WHAT THE TASK REQUIRES:
Those lines of the following listing which contain the string "IMon" should be returned.

DATA SECTION:
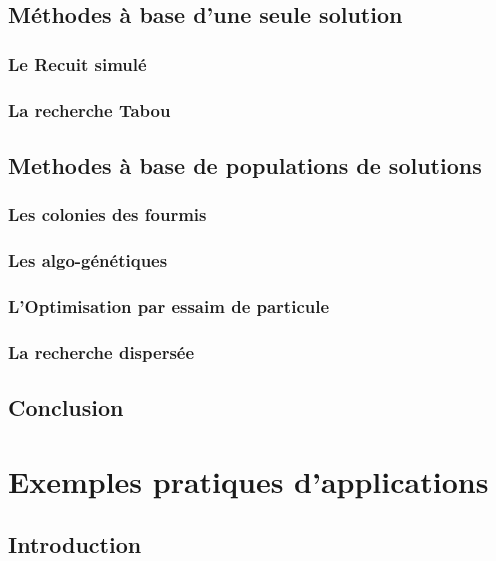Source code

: \documentclass[a4paper,11pt,oneside]{report}
\theoremstyle{plain}
\newcommand{\0}{/ \! \! \! 0}
\theoremstyle{plain}
\begin{document}
 \section{M\'ethodes \`a base d'une seule solution}

\subsection{Le Recuit simul\'e}

\subsection{La recherche Tabou}

\section{Methodes \`a base de populations de solutions}

\subsection{Les colonies des fourmis}

\subsection{Les algo-g\'en\'etiques}

\subsection{L'Optimisation par essaim de particule}

\subsection{La recherche dispers\'ee}

\section{Conclusion}

\chapter{Exemples pratiques d'applications}
\section{Introduction}
\end{document}
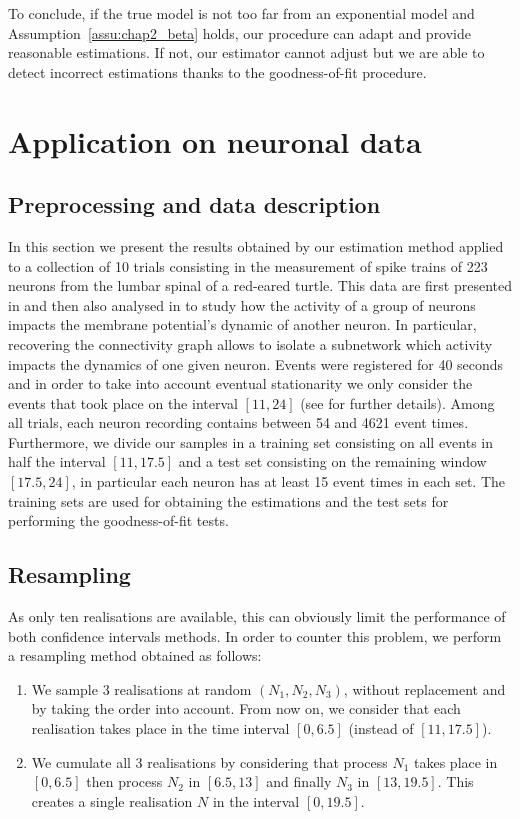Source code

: To conclude, if the true model is not too far from an exponential model and Assumption~\ref{assu:chap2_beta} holds, our procedure can adapt and provide reasonable estimations. If not, our estimator cannot adjust but we are able to detect incorrect estimations thanks to the goodness-of-fit procedure.


\section{Application on neuronal data}\label{sec:chap2_neuron}

\subsection{Preprocessing and data description}

In this section we present the results obtained by our estimation method applied to a collection of 10 trials consisting in the measurement of spike trains of 223 neurons from the lumbar spinal of a red-eared turtle. This data are first presented in  \textcite{Petersen2016} and then also analysed in \textcite{Bonnet2022bis} to study how the activity of a group of neurons impacts the membrane potential's dynamic of another neuron. In particular, recovering the connectivity graph allows to isolate a subnetwork which activity impacts the dynamics of one given neuron.  Events were registered for 40 seconds and in order to take into account eventual stationarity we only consider the events that took place on the interval $[11, 24]$ (see \textcite{Bonnet2022bis} for further details).  Among all trials, each neuron recording contains between 54 and 4621 event times. Furthermore, we divide our samples in a training set consisting on all events in half the interval $[11, 17.5]$ and a test set consisting on the remaining window $[17.5, 24]$, in particular each neuron has at least 15 event times in each set. The training sets are used for obtaining the estimations and the test sets for performing the goodness-of-fit tests. 

\subsection{Resampling}

As only ten realisations are available, this can obviously limit the performance of both confidence intervals methods. In order to counter this problem, we perform a resampling method obtained as follows:
\begin{enumerate}
	\item We sample 3 realisations at random $(N_1, N_2, N_3)$, without replacement and by taking the order into account. From now on, we consider that each realisation takes place in the time interval $[0,6.5]$ (instead of $[11, 17.5]$).
	\item We cumulate all 3 realisations by considering that process $N_1$ takes place in $[0, 6.5]$ then process $N_2$ in $[6.5, 13]$ and finally $N_3$ in $[13, 19.5]$. This creates a single realisation $N$ in the interval $[0, 19.5]$. 
\end{enumerate}

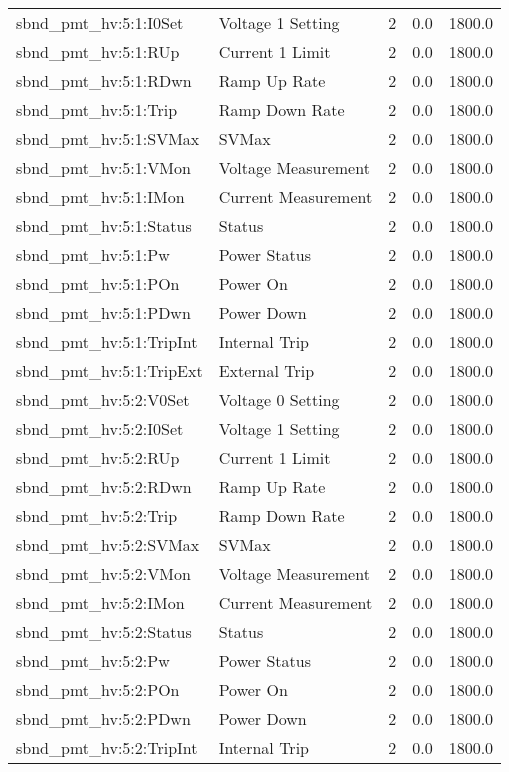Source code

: \begin{center}
\begin{longtable}{l | l l l l }
sbnd\_pmt\_hv:5:1:I0Set & Voltage 1 Setting & 2 & 0.0 & 1800.0\\ 
sbnd\_pmt\_hv:5:1:RUp & Current 1 Limit & 2 & 0.0 & 1800.0\\ 
sbnd\_pmt\_hv:5:1:RDwn & Ramp Up Rate & 2 & 0.0 & 1800.0\\ 
sbnd\_pmt\_hv:5:1:Trip & Ramp Down Rate & 2 & 0.0 & 1800.0\\ 
sbnd\_pmt\_hv:5:1:SVMax & SVMax & 2 & 0.0 & 1800.0\\ 
sbnd\_pmt\_hv:5:1:VMon & Voltage Measurement & 2 & 0.0 & 1800.0\\ 
sbnd\_pmt\_hv:5:1:IMon & Current Measurement & 2 & 0.0 & 1800.0\\ 
sbnd\_pmt\_hv:5:1:Status & Status & 2 & 0.0 & 1800.0\\ 
sbnd\_pmt\_hv:5:1:Pw & Power Status & 2 & 0.0 & 1800.0\\ 
sbnd\_pmt\_hv:5:1:POn & Power On & 2 & 0.0 & 1800.0\\ 
sbnd\_pmt\_hv:5:1:PDwn & Power Down & 2 & 0.0 & 1800.0\\ 
sbnd\_pmt\_hv:5:1:TripInt & Internal Trip & 2 & 0.0 & 1800.0\\ 
sbnd\_pmt\_hv:5:1:TripExt & External Trip & 2 & 0.0 & 1800.0\\ 
sbnd\_pmt\_hv:5:2:V0Set & Voltage 0 Setting & 2 & 0.0 & 1800.0\\ 
sbnd\_pmt\_hv:5:2:I0Set & Voltage 1 Setting & 2 & 0.0 & 1800.0\\ 
sbnd\_pmt\_hv:5:2:RUp & Current 1 Limit & 2 & 0.0 & 1800.0\\ 
sbnd\_pmt\_hv:5:2:RDwn & Ramp Up Rate & 2 & 0.0 & 1800.0\\ 
sbnd\_pmt\_hv:5:2:Trip & Ramp Down Rate & 2 & 0.0 & 1800.0\\ 
sbnd\_pmt\_hv:5:2:SVMax & SVMax & 2 & 0.0 & 1800.0\\ 
sbnd\_pmt\_hv:5:2:VMon & Voltage Measurement & 2 & 0.0 & 1800.0\\ 
sbnd\_pmt\_hv:5:2:IMon & Current Measurement & 2 & 0.0 & 1800.0\\ 
sbnd\_pmt\_hv:5:2:Status & Status & 2 & 0.0 & 1800.0\\ 
sbnd\_pmt\_hv:5:2:Pw & Power Status & 2 & 0.0 & 1800.0\\ 
sbnd\_pmt\_hv:5:2:POn & Power On & 2 & 0.0 & 1800.0\\ 
sbnd\_pmt\_hv:5:2:PDwn & Power Down & 2 & 0.0 & 1800.0\\ 
sbnd\_pmt\_hv:5:2:TripInt & Internal Trip & 2 & 0.0 & 1800.0\\ 

\end{longtable}
\end{center}
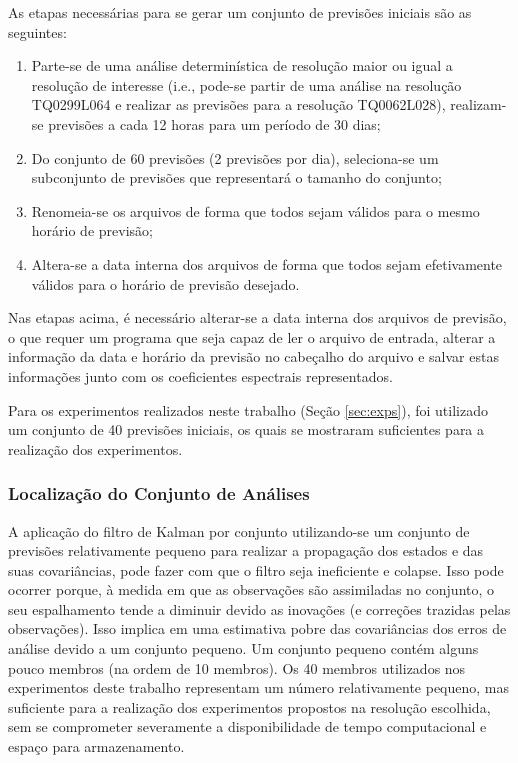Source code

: As etapas necessárias para se gerar um conjunto de previsões iniciais são as seguintes:

\begin{enumerate}
    \item Parte-se de uma análise determinística de resolução maior ou igual a resolução de interesse (i.e., pode-se partir de uma análise na resolução TQ0299L064 e realizar as previsões para a resolução TQ0062L028), realizam-se previsões a cada 12 horas para um período de 30 dias;
    \item Do conjunto de 60 previsões (2 previsões por dia), seleciona-se um subconjunto de previsões que representará o tamanho do conjunto;
    \item Renomeia-se os arquivos de forma que todos sejam válidos para o mesmo horário de previsão;
    \item Altera-se a data interna dos arquivos de forma que todos sejam efetivamente válidos para o horário de previsão desejado.
\end{enumerate}

Nas etapas acima, é necessário alterar-se a data interna dos arquivos de previsão, o que requer um programa que seja capaz de ler o arquivo de entrada, alterar a informação da data e horário da previsão no cabeçalho do arquivo e salvar estas informações junto com os coeficientes espectrais representados.

Para os experimentos realizados neste trabalho (Seção \ref{sec:exps}), foi utilizado um conjunto de 40 previsões iniciais, os quais se mostraram suficientes para a realização dos experimentos.

\subsubsection*{Localização do Conjunto de Análises}

A aplicação do filtro de Kalman por conjunto utilizando-se um conjunto de previsões relativamente pequeno para realizar a propagação dos estados e das suas covariâncias, pode fazer com que o filtro seja ineficiente e colapse. Isso pode ocorrer porque, à medida em que as observações são assimiladas no conjunto, o seu espalhamento tende a diminuir devido as inovações (e correções trazidas pelas observações). Isso implica em uma estimativa pobre das covariâncias dos erros de análise devido a um conjunto pequeno. Um conjunto pequeno contém alguns pouco membros (na ordem de 10 membros). Os 40 membros utilizados nos experimentos deste trabalho representam um número relativamente pequeno, mas suficiente para a realização dos experimentos propostos na resolução escolhida, sem se comprometer severamente a disponibilidade de tempo computacional e espaço para armazenamento.

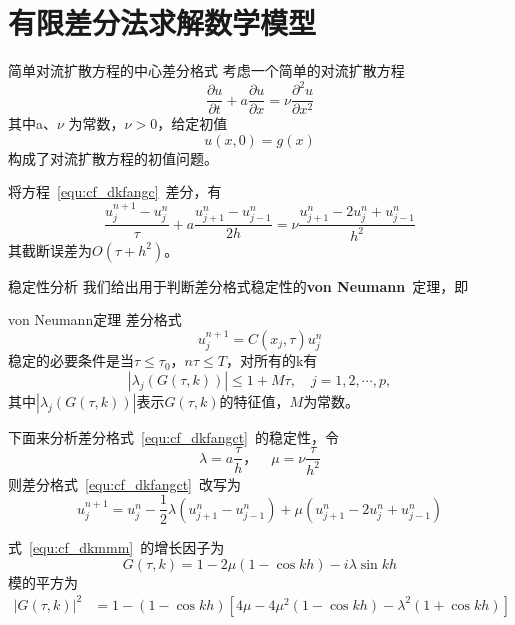 \documentclass[xcolor=dvipsnames]{beamer}
\begin{document}
\section{有限差分法求解数学模型}
\begin{frame}{简单对流扩散方程的中心差分格式}
考虑一个简单的对流扩散方程
\begin{equation}\label{equ:cf_dkfangc}
	\dfrac{\partial u}{\partial t}+a\dfrac{\partial u}{\partial x}=\nu\dfrac{\partial^2 u}{\partial x^2}
\end{equation}
其中a、$\nu$ 为常数，$\nu>0$，给定初值
\begin{equation}
	u(x,0)=g(x)
\end{equation}
构成了对流扩散方程的初值问题。\par
将方程~\ref{equ:cf_dkfangc}~差分，有
\begin{equation}\label{equ:cf_dkfangct}
	\dfrac{u^{n+1}_j-u^{n}_{j}}{\tau}+a\dfrac{u^{n}_{j+1}-u^n_{j-1}}{2h}=\nu\dfrac{u^n_{j+1}-2u^n_j+u^n_{j-1}}{h^2}
\end{equation}
其截断误差为$O(\tau+h^2)$。\par
\end{frame}
\begin{frame}{稳定性分析}
我们给出用于判断差分格式稳定性的\textbf{von Neumann}~定理，即
\begin{block}{von Neumann定理}
\kaishu
差分格式
\begin{equation}
	u^{n+1}_j=C(x_j,\tau)u^n_j
\end{equation}
稳定的必要条件是当$\tau\leq\tau_0$，$n\tau\leq T$，对所有的k有
\begin{equation}
	\left|\lambda_j(G(\tau,k))\right| \leq 1+M\tau,\quad j=1,2,\cdots,p,
\end{equation}
其中$\left|\lambda_j(G(\tau,k))\right|$表示$G(\tau,k)$的特征值，$M$为常数。
\end{block}
\end{frame}
\begin{frame}
下面来分析差分格式~\ref{equ:cf_dkfangct}~的稳定性，令
\begin{equation}
	\lambda = a\dfrac{\tau}{h}，\quad\mu=\nu\dfrac{\tau}{h^2}
\end{equation}
则差分格式~\ref{equ:cf_dkfangct}~改写为
\begin{equation}\label{equ:cf_dkmmm}
u^{n+1}_j=u^n_j-\frac{1}{2}\lambda(u^n_{j+1}-u^n_{j-1})+\mu(u^n_{j+1}-2u^n_j+u^n_{j-1})
\end{equation}\par
式~\ref{equ:cf_dkmmm}~的增长因子为
\begin{equation}
	G(\tau,k)=1-2\mu(1-\cos kh)-i\lambda\sin kh
\end{equation}
模的平方为
\begin{equation}
\begin{aligned}
	|G(\tau,k)|^2 &= 1-(1-\cos kh)[4\mu-4\mu^2(1-\cos kh)-\lambda^2(1+\cos kh)]
\end{aligned}				  
\end{equation}
\end{frame}
\end{document}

RESULT:
sbnd\_pmt\_hv:5:1:IMon & Current Measurement & 2 & 0.0 & 1800.0\\ 
sbnd\_pmt\_hv:5:2:IMon & Current Measurement & 2 & 0.0 & 1800.0\\ 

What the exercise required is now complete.